[[ Data under study, beginning ]]

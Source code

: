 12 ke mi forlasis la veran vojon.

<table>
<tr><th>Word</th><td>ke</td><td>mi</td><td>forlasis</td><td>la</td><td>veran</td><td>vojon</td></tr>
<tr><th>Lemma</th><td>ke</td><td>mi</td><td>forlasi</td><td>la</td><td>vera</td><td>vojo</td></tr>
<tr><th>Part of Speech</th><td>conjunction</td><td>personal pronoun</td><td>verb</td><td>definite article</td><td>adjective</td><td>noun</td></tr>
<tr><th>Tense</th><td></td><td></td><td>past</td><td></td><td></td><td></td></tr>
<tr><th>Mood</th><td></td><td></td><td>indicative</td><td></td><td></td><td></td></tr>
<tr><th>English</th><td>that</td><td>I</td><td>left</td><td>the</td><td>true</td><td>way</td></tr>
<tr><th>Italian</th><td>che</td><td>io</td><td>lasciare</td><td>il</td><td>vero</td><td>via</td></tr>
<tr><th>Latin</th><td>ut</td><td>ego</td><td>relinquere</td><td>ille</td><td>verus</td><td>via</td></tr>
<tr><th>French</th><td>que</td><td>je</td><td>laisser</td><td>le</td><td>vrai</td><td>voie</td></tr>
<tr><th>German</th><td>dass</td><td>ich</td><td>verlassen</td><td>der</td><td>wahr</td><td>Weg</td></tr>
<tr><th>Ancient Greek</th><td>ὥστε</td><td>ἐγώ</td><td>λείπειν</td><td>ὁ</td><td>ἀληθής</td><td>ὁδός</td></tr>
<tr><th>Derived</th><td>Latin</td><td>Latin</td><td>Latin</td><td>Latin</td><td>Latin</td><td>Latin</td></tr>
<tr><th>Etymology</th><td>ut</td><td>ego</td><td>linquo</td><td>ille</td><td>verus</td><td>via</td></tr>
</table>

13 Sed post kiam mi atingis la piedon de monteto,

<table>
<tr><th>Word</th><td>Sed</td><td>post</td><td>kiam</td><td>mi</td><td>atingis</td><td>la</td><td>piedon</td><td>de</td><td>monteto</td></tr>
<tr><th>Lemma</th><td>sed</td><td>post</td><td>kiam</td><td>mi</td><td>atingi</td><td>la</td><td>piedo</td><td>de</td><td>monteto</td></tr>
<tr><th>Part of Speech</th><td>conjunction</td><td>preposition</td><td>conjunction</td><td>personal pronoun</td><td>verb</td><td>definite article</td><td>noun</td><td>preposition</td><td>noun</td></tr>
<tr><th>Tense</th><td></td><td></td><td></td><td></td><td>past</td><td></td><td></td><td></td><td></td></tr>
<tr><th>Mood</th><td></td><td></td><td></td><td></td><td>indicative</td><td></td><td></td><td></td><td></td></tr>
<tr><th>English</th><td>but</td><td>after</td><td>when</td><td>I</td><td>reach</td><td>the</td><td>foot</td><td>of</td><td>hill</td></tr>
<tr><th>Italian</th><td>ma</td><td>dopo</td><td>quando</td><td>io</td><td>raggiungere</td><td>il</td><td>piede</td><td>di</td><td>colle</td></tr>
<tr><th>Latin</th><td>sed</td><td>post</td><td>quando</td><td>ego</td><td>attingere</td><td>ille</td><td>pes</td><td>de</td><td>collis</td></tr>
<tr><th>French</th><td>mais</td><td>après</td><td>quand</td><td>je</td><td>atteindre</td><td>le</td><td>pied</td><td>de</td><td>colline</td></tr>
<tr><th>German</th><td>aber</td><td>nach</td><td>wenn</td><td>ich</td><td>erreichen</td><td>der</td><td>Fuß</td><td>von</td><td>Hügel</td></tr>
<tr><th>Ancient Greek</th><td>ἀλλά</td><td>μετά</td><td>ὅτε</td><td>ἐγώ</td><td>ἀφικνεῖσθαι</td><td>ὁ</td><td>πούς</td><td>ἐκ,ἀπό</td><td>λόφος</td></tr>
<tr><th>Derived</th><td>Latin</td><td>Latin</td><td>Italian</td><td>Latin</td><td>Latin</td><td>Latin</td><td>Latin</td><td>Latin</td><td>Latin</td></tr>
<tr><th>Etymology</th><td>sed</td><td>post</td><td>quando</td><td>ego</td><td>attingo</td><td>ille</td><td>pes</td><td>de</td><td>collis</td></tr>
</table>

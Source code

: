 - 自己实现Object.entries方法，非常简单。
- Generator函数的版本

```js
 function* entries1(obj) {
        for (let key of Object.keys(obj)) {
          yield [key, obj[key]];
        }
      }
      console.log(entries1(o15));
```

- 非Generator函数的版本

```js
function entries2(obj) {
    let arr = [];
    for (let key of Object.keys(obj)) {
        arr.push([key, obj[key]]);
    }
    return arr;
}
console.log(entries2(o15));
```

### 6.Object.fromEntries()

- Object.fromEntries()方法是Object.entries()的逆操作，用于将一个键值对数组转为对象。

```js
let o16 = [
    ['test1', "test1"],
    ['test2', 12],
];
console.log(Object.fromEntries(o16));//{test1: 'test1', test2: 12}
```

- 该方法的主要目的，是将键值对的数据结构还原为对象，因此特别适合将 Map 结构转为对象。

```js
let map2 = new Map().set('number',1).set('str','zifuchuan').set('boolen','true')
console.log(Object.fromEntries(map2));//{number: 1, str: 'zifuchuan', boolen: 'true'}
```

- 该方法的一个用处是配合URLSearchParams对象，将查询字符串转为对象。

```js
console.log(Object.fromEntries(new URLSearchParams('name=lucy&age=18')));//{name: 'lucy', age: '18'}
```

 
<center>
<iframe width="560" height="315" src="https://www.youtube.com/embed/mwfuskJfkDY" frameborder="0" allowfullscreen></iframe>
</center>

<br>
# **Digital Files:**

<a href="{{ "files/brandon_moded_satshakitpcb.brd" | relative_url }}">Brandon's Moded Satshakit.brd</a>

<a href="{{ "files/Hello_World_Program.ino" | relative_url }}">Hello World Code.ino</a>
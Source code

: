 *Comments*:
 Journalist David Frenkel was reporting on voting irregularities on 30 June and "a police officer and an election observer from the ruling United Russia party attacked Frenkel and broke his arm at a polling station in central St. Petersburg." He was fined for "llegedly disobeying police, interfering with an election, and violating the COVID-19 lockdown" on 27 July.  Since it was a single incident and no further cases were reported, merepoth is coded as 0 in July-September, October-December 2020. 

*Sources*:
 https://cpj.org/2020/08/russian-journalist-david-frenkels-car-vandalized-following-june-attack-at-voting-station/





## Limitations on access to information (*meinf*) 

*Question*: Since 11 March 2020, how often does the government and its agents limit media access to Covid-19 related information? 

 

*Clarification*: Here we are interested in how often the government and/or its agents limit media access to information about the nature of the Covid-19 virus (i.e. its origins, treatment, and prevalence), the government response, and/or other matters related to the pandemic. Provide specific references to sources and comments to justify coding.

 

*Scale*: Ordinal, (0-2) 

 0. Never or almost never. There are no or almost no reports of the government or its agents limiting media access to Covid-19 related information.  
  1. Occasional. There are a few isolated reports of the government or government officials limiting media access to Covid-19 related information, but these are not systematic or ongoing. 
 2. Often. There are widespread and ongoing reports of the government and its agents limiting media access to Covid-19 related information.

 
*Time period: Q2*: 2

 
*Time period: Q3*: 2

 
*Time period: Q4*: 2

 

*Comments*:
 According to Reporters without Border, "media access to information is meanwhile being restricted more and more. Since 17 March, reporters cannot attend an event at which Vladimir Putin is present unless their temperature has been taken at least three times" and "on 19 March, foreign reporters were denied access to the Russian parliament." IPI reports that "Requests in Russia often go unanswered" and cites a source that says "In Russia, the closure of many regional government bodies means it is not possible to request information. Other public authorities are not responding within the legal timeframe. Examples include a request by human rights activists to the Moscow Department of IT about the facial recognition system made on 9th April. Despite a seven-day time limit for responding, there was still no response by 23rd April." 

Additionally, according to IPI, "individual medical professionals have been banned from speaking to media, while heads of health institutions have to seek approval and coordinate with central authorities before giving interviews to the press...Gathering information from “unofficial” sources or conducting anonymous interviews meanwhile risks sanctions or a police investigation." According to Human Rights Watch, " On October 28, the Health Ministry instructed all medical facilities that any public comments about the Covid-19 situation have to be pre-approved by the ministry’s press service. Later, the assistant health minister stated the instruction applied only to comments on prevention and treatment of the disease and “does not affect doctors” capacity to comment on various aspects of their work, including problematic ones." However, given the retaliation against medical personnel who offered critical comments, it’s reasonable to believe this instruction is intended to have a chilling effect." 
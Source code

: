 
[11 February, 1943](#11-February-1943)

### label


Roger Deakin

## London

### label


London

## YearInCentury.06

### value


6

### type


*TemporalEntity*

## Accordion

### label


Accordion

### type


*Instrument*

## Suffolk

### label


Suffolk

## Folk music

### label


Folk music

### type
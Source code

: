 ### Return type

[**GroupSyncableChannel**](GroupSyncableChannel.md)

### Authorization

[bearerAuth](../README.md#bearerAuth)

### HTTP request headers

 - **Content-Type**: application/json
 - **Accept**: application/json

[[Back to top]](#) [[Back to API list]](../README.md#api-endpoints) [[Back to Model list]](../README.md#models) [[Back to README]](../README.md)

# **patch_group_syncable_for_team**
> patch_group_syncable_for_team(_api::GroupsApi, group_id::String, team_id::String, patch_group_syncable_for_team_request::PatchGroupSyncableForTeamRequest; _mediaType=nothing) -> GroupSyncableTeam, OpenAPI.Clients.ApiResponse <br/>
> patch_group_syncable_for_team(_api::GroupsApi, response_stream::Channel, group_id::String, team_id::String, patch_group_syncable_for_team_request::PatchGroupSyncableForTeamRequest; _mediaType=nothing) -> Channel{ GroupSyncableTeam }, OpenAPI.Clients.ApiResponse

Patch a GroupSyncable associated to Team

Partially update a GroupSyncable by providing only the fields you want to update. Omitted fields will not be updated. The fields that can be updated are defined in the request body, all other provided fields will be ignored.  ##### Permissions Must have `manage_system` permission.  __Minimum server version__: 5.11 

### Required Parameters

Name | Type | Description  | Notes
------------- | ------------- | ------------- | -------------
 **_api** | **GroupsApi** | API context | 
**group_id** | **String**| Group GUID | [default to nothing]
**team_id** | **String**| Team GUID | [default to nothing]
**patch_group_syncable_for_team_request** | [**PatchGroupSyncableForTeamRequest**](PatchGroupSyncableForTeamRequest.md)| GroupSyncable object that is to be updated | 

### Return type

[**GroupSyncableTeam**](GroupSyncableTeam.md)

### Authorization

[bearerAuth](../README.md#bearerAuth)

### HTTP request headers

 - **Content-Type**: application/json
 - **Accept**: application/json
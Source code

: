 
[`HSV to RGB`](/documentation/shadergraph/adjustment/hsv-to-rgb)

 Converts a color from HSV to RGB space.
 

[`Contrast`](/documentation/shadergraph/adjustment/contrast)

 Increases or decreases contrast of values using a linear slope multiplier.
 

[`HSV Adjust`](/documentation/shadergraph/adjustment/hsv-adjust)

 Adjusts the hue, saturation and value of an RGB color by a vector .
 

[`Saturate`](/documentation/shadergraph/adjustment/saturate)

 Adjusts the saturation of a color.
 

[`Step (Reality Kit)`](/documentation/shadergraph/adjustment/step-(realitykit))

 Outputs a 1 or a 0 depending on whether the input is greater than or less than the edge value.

[[ Data under study, end ]]

Exercise details ▸ Scan the material above for the string "related", returning each line that contains it.

Answer to this problem ▸
*Question*: Since 11 March 2020, how often does the government and its agents limit media access to Covid-19 related information? 
*Clarification*: Here we are interested in how often the government and/or its agents limit media access to information about the nature of the Covid-19 virus (i.e. its origins, treatment, and prevalence), the government response, and/or other matters related to the pandemic. Provide specific references to sources and comments to justify coding.
 0. Never or almost never. There are no or almost no reports of the government or its agents limiting media access to Covid-19 related information.  
  1. Occasional. There are a few isolated reports of the government or government officials limiting media access to Covid-19 related information, but these are not systematic or ongoing. 
 2. Often. There are widespread and ongoing reports of the government and its agents limiting media access to Covid-19 related information.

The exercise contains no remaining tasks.